This weekend we migrated to vDS. Two vDS actually, one is dv-10gbe1 and one is dv-1gbeVMLan. The 10gbe is just storage and vmotion traffic off their own 10gb nic and a pair of Brocade switches. We use NFS for storage. the 1gbeVMLan is some trunk ports to a pair of Cisco 1gig switches with vlans for lan, dmz, voip, etc... all the good stuff that virtual machines may need access to.
Had an issue this weekend and not sure what caused it, but our vm5 host lost storage to the new NFS which was mounted by dns name vnxnfs. I'm not sure if its because the NFS was mounted by DNS or if the uplinks on that dv 10gig switch were set to load balance based on adapter load, or what. Anyway this vm was unresponsive. Most things timed out, and I even had a heck of a time vmotioning things. So I connected directly to this host vm5 and also to host vm4. I unregistered vcenter from vm5 and registered it on vm4. But when I brought vcenter up, I had no network connectivity. I changed the port group back to dv-Server Network and clicked connected, but it gave me a message something like invalid.portgroup.summary (or something to that affect).
Bottom line is, when vcenter was moved manually to another host and restarted, it had no network connectivity. I ended up moving it back to vm5 after that host was rebooted, and thank goodness I still have some lan connections on vm5 from extra nics becasue I used this host to migrate to vDS and I would place machines on it temporarily since it had both vDS and regular vSwitches.
So again bottom line....
vCenter - no connectivity when coming back up because it cant find the dv switch. So should I add a new network called "vcenter network" to the management interface of each vm host and just put vcenter on this? I found a blog that says you should have it set to static binding for the ports, but I checked dv-Server Network port group and it says Static binding.
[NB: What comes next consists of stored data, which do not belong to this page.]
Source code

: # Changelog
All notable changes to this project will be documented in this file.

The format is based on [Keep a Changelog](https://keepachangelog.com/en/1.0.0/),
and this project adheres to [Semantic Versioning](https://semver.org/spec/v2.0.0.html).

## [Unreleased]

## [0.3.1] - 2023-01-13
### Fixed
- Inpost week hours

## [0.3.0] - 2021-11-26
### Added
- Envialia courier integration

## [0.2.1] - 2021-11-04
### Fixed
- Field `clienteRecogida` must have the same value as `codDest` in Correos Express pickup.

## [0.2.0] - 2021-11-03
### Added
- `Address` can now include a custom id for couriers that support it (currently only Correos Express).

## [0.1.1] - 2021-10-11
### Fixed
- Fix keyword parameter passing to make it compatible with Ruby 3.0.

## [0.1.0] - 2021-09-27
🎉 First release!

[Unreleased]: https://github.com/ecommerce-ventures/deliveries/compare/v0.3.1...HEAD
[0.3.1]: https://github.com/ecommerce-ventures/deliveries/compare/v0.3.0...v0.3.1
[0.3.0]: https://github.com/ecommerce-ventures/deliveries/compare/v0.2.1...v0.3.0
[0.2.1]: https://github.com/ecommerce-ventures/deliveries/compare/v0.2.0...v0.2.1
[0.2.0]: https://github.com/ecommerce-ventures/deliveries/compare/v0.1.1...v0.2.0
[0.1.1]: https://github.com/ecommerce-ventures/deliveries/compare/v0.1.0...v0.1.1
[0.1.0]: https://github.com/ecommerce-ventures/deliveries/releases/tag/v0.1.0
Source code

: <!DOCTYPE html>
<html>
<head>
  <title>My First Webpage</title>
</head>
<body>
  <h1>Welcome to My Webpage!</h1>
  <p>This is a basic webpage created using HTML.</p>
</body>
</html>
Second question is more off topic but has to do with networking, is mounting nfs via dns a bad thing? I gave the EMC VNX5200 storage array 4 IP's and that way I figured any data store or host could just randomly pick an IP. Well I changed it to one IP address now and overnight it did not disconnect those machines.
Also for the 10 gig storage dvSwitch, it was set to route based on physical nic load. I changed it to Route based on source MAC hash because thats what it was when it was a regular vSwitch. So not sure if THAT fixed it, or remapping the datastore by IP address instead of DNS name fixed it. There are two active uplinks, one to each brocade switch. The switches are not stackable but they are connected together, and the storage array has a fail safe network so its only using active/standby. For our load though 10gig is still an upgrade as we also have an EMC NX4 on a 1 gig NFS storage network on cisco switches, which we did not migrate to vDS... its still standard vSwitches across 5 vm hosts.
Thank you, sorry if its long winded, a lot happened at once.